Hay que aclarar que las seis personas que perecieron, entre ellas tres niños, se encontraban de visita en la casa de la familia Gutiérrez.

Sin prever riesgo, construyen casas en escalinata sobre el cerro

En un recorrido por la comunidad de alta marginación, se pudo apreciar que existen decenas de casas construidas en la ladera del cerro, en una especie de escalinatas que podría poner en peligro a las personas que las habitan.

También se pudo apreciar al menos tres terrazas en la estructura del montículo –que limita con el relleno sanitario Chiltepeque–, donde los lugareños fueron edificando sin prever ningún riesgo.

Los pobladores consultados narraron que en un principio se pensó que era un sismo porque todo empezó a temblar, pero después se escuchó un crujido con el desgaje de la tierra que enterró a los moradores de la casa ubicada en la calle Melchor Ocampo.

En el lugar solo quedó una pared de pie y la cazuela de mole; mientras el agua no deja de correr a mitad de la calle.

Entre el lodo, se pudo apreciar una puerta metálica, ropa, juguetes, zapatos y hasta un perro muerto, que era la mascota de la familia.

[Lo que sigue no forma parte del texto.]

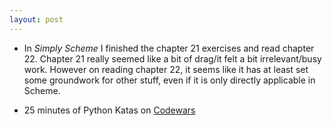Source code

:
 ```yaml
---
layout: post
---
```


- In *Simply Scheme* I finished the chapter 21 exercises and read
  chapter 22. Chapter 21 really seemed like a bit of drag/it felt a bit
  irrelevant/busy work. However on reading chapter 22, it seems like it
  has at least set some groundwork for other stuff, even if it is only
  directly applicable in Scheme.

- 25 minutes of Python Katas on [Codewars](https://codewars.com) 

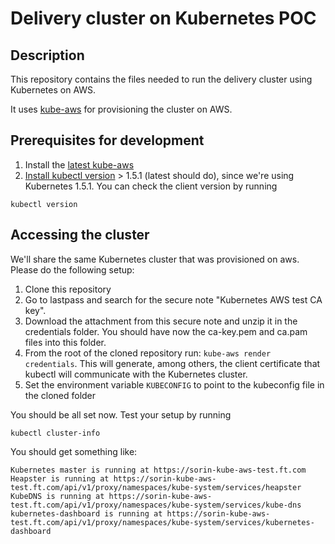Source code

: # Delivery cluster on Kubernetes POC


## Description
This repository contains the files needed to run the delivery cluster
using Kubernetes on AWS.

It uses [kube-aws](https://coreos.com/kubernetes/docs/latest/kubernetes-on-aws.html) for provisioning the cluster on AWS.

## Prerequisites for development
1. Install the [latest kube-aws](https://github.com/coreos/kube-aws/releases) 
1. [Install kubectl version](https://kubernetes.io/docs/user-guide/prereqs/) > 1.5.1 (latest should do), since we're using Kubernetes 1.5.1. 
You can check the client version by running 
```
kubectl version
```

## Accessing the cluster
We'll share the same Kubernetes cluster that was provisioned on aws. Please do the following setup:
1. Clone this repository
1. Go to lastpass and search for the secure note "Kubernetes AWS test CA key". 
1. Download the attachment from this secure note and unzip it in the credentials folder. You should have now the ca-key.pem and ca.pam files into this folder.
1. From the root of the cloned repository run: `kube-aws render credentials`. This will generate, among others, 
the client certificate that kubectl will communicate with the Kubernetes cluster. 
1. Set the environment variable `KUBECONFIG` to point to the kubeconfig file in the cloned folder

You should be all set now. Test your setup by running
```
kubectl cluster-info
```
You should get something like:
```
Kubernetes master is running at https://sorin-kube-aws-test.ft.com
Heapster is running at https://sorin-kube-aws-test.ft.com/api/v1/proxy/namespaces/kube-system/services/heapster
KubeDNS is running at https://sorin-kube-aws-test.ft.com/api/v1/proxy/namespaces/kube-system/services/kube-dns
kubernetes-dashboard is running at https://sorin-kube-aws-test.ft.com/api/v1/proxy/namespaces/kube-system/services/kubernetes-dashboard
```
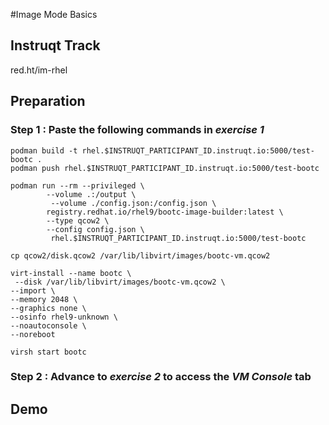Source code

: #Image Mode Basics

## Instruqt Track
red.ht/im-rhel

## Preparation
### Step 1 : Paste the following commands in *exercise 1*

```
podman build -t rhel.$INSTRUQT_PARTICIPANT_ID.instruqt.io:5000/test-bootc .
podman push rhel.$INSTRUQT_PARTICIPANT_ID.instruqt.io:5000/test-bootc
```

```
podman run --rm --privileged \
        --volume .:/output \
         --volume ./config.json:/config.json \
        registry.redhat.io/rhel9/bootc-image-builder:latest \
        --type qcow2 \
        --config config.json \
         rhel.$INSTRUQT_PARTICIPANT_ID.instruqt.io:5000/test-bootc

cp qcow2/disk.qcow2 /var/lib/libvirt/images/bootc-vm.qcow2

virt-install --name bootc \
 --disk /var/lib/libvirt/images/bootc-vm.qcow2 \
--import \
--memory 2048 \
--graphics none \
--osinfo rhel9-unknown \
--noautoconsole \
--noreboot

virsh start bootc
```

### Step 2 : Advance to *exercise 2* to access the *VM Console* tab

## Demo
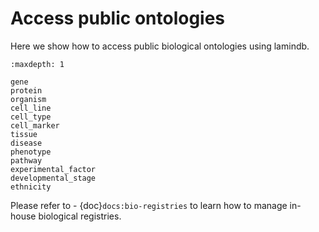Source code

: # Access public ontologies

Here we show how to access public biological ontologies using lamindb.

```{toctree}
:maxdepth: 1

gene
protein
organism
cell_line
cell_type
cell_marker
tissue
disease
phenotype
pathway
experimental_factor
developmental_stage
ethnicity
```

Please refer to - {doc}`docs:bio-registries` to learn how to manage in-house biological registries.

“Estábamos conviviendo, porque mi nieto salió de la secundaria. No esperábamos que viniera el agua, yo me fui al rosario porque ya viene la fiesta de la virgen del Carmen, cuando se escuchó una bomba, fue como un temblor, y todos los tapó las bolas de lodo”, relató Víctor Gutiérrez Flores.

El sexagenario dijo que los vecinos corrieron para dar auxilio, pero a seis de los que lograron sacar “ya no tenían pulso”, es decir, no registraban signos vitales.

Notoriamente afectado, el entrevistado expuso que la casita la hizo su hijo, a pesar que le advirtió que todavía no construyera.

“Le dije, vamos a ser una barda y sí se deslava no va a pasar nada, pero no me hizo caso y ahí están las consecuencias”, confió.

La familia Leyva es de oficio albañil, y cuando no hay trabajo se dedican al campo.